Without changing anything, set down every line shown below.

Stored items
******
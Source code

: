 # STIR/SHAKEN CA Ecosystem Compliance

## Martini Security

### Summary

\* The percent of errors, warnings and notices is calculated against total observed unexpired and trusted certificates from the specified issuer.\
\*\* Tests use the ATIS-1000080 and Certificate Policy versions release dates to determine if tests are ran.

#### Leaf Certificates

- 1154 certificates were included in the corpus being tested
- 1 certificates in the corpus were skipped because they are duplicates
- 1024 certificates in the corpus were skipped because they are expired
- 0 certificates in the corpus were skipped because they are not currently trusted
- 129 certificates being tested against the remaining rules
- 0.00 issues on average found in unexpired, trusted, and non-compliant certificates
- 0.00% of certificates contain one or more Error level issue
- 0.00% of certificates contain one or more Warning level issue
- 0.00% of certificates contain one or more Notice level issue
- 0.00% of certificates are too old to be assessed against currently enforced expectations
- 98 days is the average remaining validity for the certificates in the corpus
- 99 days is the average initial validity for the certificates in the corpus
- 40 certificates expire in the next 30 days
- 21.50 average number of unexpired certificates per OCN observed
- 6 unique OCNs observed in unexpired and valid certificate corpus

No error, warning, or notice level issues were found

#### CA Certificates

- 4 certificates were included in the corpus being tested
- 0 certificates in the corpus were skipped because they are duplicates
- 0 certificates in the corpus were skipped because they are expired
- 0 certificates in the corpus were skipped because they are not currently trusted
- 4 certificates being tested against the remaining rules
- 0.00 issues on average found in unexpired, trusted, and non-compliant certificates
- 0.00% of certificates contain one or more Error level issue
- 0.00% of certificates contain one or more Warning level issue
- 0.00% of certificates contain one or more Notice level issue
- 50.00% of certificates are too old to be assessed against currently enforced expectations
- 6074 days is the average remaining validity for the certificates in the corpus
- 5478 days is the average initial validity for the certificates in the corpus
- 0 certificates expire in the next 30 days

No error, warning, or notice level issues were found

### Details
******
=== Task answer ===
Source code

: # STIR/SHAKEN CA Ecosystem Compliance

## Martini Security

### Summary

\* The percent of errors, warnings and notices is calculated against total observed unexpired and trusted certificates from the specified issuer.\
\*\* Tests use the ATIS-1000080 and Certificate Policy versions release dates to determine if tests are ran.

#### Leaf Certificates

- 1154 certificates were included in the corpus being tested
- 1 certificates in the corpus were skipped because they are duplicates
- 1024 certificates in the corpus were skipped because they are expired
- 0 certificates in the corpus were skipped because they are not currently trusted
- 129 certificates being tested against the remaining rules
- 0.00 issues on average found in unexpired, trusted, and non-compliant certificates
- 0.00% of certificates contain one or more Error level issue
- 0.00% of certificates contain one or more Warning level issue
- 0.00% of certificates contain one or more Notice level issue
- 0.00% of certificates are too old to be assessed against currently enforced expectations
- 98 days is the average remaining validity for the certificates in the corpus
- 99 days is the average initial validity for the certificates in the corpus
- 40 certificates expire in the next 30 days
- 21.50 average number of unexpired certificates per OCN observed
- 6 unique OCNs observed in unexpired and valid certificate corpus

No error, warning, or notice level issues were found

#### CA Certificates

- 4 certificates were included in the corpus being tested
- 0 certificates in the corpus were skipped because they are duplicates
- 0 certificates in the corpus were skipped because they are expired
- 0 certificates in the corpus were skipped because they are not currently trusted
- 4 certificates being tested against the remaining rules
- 0.00 issues on average found in unexpired, trusted, and non-compliant certificates
- 0.00% of certificates contain one or more Error level issue
- 0.00% of certificates contain one or more Warning level issue
- 0.00% of certificates contain one or more Notice level issue
- 50.00% of certificates are too old to be assessed against currently enforced expectations
- 6074 days is the average remaining validity for the certificates in the corpus
- 5478 days is the average initial validity for the certificates in the corpus
- 0 certificates expire in the next 30 days

No error, warning, or notice level issues were found

### Details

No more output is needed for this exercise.